First author | Year | Inadequate allocation sequence generation? | Inadequate allocation concealment? | Inadequate blinding? | Incomplete outcome data? | Selective outcome reporting? | Risk of other bias? |
---|---|---|---|---|---|---|---|
Cao [8] | 2012 | Unclear | Unclear | Unclear | No | Yes (lack of some individual CIN data) | No |
Han [4] | 2013 | No | No | Yes (open label) | No | Yes (lack of some individual CIN data) | No |
Jo [9] | 2008 | No | No | No | No | Yes (lack of some individual CIN data) | No |
Jo [10] | 2014 | No | Unclear | Yes (open label) | No | Yes (lack of some individual CIN data) | No |
Kaya [11] | 2013 | Unclear | Unclear | Yes (open label) | No | Yes (lack of some individual CIN data) | No |
Leoncini [12] | 2014 | No | Yes (open-label list) | Yes (open label) | No | Yes (lack of some individual CIN data) | No |
Li [13] | 2012 | No | No | No | No | Yes (lack of some individual CIN data) | No |
Li [14] | 2014 | Unclear | Unclear | Yes (open label) | No | Yes (lack of some individual CIN data) | No |
zhan [15] | 2010 | Unclear | Unclear | Unclear | No | Yes (lack of some individual CIN data) | No |
Patti [16] | 2011 | No | No | No | No | Yes (lack of some individual CIN data) | No |
Quintavalle [17] | 2012 | No | No | No | No | Yes (lack of some individual CIN data) | No |
Toso [18] | 2010 | No | No | No | No | Yes (lack of some individual CIN data) | No |
Xinwei [19] | 2009 | No | Yes (open-label study) | Yes (open label) | No | Yes (lack of some individual CIN data) | No |
Zhou [20] | 2009 | Unclear | Unclear | Unclear | No | Yes (lack of some individual CIN data) | No |
CIN = contrast-induced nephropathy.
Table 4.
Treatment | Atorvastatin high dose | Atorvastatin low dose | Rosuvastatin high dose | Simvastatin high dose | Simvastatin low dose | Placebo or no statin |
---|---|---|---|---|---|---|
Atorvastatin high dose | Pbest = 34% | OR = 0.33 (0.16–0.63) | OR = 1.00 (0.61–1.64) | OR = 0.69 (0.12–4.35) | OR = 0.22 (0.03–1.35) | OR = 0.49 (0.32–0.74) |
Atorvastatin low dose | OR = 3.05 (1.59–6.21) | Pbest < 0.1% | OR = 3.85 (1.27–14.29) | OR = 2.86 (0.41–24.39) | OR = 0.67 (0.09–5.01) | OR = 1.49 (0.69–3.45) |
Rosuvastatin high dose | OR = 1.00 (0.61–1.63) | OR = 0.26 (0.07–0.79) | Pbest = 34% | OR = 0.76 (0.14–4.55) | OR = 0.73 (0.16–3.70) | OR = 0.49 (0.34–0.69) |
Simvastatin high dose | OR = 1.44 (0.23–8.11) | OR = 0.35 (0.04–2.42) | OR = 1.32 (0.22–7.13) | Pbest = 32% | OR = 0.29 (0.10–0.72) | OR = 0.66 (0.14–3.04) |
Simvastatin low dose | OR = 4.61 (0.74–30.37) | OR = 1.50 (0.20–10.86) | OR = 1.37 (0.27–6.42) | OR = 3.40 (1.38–9.88) | Pbest = 0.2% | OR = 2.25 (0.37–14.61) |
Placebo or no statin |
OR = 2.05 (1.35–3.09) | OR = 0.67 (0.29–1.44) | OR = 2.04 (1.44–2.94) | OR = 1.51 (0.33–7.14) | OR = 0.44 (0.07–2.70) | Pbest = 0 |
Studies were clinically diverse, being conducted in Asia and Europe, and included patients with diabetes mellitus (median prevalence 23%) or mild to moderate chronic kidney disease (median baseline serum creatinine 1.0 mg/dL 1 (88 μmol/L)).

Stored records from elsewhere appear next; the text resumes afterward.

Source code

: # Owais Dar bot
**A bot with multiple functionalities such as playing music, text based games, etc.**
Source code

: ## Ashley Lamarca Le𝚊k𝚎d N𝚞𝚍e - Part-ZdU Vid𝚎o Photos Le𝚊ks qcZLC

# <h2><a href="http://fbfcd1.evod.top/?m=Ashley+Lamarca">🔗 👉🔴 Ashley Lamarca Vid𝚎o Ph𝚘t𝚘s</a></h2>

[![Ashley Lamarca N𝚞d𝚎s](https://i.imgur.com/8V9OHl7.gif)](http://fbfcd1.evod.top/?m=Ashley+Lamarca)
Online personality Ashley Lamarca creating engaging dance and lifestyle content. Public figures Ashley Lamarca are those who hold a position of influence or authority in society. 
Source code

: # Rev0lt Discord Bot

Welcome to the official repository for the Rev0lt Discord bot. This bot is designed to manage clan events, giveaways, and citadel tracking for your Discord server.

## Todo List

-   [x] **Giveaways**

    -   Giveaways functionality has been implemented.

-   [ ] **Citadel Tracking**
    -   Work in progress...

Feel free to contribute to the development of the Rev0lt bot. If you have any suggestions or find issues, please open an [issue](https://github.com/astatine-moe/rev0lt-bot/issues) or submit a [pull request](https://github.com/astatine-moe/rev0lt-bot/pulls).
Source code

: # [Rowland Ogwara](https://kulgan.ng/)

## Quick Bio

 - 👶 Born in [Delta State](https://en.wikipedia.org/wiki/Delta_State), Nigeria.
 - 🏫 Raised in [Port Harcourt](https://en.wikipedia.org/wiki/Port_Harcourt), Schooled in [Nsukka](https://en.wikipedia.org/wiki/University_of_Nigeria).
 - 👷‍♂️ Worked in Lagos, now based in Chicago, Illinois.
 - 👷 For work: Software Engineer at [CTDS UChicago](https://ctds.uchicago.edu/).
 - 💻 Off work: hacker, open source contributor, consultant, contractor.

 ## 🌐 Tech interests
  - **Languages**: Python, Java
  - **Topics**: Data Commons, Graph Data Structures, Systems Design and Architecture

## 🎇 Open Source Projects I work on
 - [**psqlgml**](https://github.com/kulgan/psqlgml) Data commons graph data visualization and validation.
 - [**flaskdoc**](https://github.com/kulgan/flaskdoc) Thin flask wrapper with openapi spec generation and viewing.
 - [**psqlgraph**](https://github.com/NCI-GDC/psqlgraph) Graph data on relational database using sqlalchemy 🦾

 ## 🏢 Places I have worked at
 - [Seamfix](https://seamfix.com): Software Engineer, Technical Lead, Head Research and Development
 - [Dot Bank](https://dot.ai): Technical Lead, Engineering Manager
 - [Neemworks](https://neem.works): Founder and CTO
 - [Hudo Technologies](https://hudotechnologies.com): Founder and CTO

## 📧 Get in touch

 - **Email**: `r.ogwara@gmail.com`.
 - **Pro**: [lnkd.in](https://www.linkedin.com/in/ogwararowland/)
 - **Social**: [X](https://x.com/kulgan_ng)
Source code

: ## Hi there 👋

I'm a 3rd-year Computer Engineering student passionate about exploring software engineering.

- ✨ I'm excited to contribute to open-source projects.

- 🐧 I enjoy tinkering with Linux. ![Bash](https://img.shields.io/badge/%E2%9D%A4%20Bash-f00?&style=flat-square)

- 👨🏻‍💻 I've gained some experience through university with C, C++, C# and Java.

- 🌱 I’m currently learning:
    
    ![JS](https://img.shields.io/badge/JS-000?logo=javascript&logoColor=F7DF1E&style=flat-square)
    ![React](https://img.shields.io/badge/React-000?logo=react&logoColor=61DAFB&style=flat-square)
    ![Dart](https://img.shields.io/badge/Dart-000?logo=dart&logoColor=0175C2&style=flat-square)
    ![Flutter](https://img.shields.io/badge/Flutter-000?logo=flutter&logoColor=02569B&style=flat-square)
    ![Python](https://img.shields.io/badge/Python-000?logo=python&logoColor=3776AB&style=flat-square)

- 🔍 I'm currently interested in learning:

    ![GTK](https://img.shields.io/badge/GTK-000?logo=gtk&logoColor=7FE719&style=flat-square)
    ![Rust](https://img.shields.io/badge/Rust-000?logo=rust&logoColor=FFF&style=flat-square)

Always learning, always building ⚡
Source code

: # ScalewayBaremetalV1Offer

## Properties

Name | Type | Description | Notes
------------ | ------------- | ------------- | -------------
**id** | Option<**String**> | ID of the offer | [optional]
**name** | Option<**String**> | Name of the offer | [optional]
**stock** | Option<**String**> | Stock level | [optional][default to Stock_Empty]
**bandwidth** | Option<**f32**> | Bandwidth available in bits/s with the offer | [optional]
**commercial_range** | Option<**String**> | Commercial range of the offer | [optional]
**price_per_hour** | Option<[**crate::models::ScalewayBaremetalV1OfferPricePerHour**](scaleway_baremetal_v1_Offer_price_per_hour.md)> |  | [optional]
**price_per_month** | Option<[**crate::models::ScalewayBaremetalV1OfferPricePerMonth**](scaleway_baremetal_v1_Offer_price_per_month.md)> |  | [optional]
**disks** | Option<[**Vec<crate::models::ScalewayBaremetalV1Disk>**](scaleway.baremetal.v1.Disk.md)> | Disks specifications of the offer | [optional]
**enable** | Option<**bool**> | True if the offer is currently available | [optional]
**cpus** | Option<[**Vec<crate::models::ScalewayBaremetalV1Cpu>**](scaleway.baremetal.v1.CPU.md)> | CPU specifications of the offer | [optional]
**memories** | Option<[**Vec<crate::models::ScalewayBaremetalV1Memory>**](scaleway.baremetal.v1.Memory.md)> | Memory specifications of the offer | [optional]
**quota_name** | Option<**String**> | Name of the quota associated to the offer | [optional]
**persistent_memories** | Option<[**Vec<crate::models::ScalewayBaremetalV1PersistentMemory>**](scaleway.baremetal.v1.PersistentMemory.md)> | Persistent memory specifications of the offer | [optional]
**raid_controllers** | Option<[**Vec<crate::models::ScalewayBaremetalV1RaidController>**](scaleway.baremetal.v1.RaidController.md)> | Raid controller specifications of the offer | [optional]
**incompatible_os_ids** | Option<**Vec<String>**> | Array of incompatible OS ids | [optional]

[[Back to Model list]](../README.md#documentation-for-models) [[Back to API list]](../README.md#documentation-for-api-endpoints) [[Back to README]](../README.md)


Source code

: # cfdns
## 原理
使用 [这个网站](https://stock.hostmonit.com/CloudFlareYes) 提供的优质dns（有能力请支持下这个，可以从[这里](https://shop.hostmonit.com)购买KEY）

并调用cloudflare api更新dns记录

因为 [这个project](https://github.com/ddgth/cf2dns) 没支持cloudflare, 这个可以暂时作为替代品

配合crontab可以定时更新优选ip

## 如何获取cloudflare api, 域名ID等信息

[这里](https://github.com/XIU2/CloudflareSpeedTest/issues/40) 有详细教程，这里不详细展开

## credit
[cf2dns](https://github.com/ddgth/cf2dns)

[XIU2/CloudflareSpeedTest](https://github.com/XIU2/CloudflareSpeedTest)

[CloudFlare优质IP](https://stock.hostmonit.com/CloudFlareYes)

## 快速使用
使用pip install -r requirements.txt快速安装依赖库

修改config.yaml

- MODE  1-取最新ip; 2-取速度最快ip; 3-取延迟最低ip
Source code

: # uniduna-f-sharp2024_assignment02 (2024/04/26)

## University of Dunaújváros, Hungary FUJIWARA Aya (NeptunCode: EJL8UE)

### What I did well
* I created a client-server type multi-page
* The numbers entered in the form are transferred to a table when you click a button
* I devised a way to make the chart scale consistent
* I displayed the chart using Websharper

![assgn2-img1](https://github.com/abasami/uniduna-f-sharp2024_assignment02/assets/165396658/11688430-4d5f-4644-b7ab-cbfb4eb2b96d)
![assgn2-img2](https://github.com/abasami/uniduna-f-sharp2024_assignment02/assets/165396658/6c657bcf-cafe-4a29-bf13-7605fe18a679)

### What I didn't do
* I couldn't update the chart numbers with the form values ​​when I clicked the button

Several types of iodinated contrast media were used, including iobitridol, iodixanol, iohexol, iopamidol, and iopromide (median volume 161 mL). Study quality was adequate in most cases, but satisfactory details on randomization procedures and thorough double blinding were present only for 5 trials [9, 13, 16–18].
Pairwise meta-analysis for CIN was first conducted to explore for overall clinical effects (online Figures 1–13 in Supplementary Material available online at http://dx.doi.org/10.1155/2014/213239). These computations showed that statins at high dose were associated with a reduced risk of CIN (OR = 0.47 (95% confidence interval 0.37–0.60), P for effect <0.001, P for heterogeneity = 0.59, and I-squared = 0%), of an absolute increase in serum creatinine ≥0.5 mg/dL (OR = 0.57 (0.32–1.02), P for effect = 0.06, P for heterogeneity = 0.26, and I-squared = 25%), and of a relative increase in serum creatinine ≥25% (OR = 0.35 (0.17–0.69), P for effect = 0.003, P for heterogeneity = 0.57, and I-squared = 0%). In addition, statins at high dose were associated with trends toward reduced risks of in-hospital dialysis (OR = 0.27 (0.07–1.09), P for effect = 0.07, P for heterogeneity = 1.0, and I-squared = 0%) and death at a median follow-up of 3 months (OR = 0.80 (0.31–2.10), P for effect = 0.65, P for heterogeneity = 0.61, and I-squared = 0%).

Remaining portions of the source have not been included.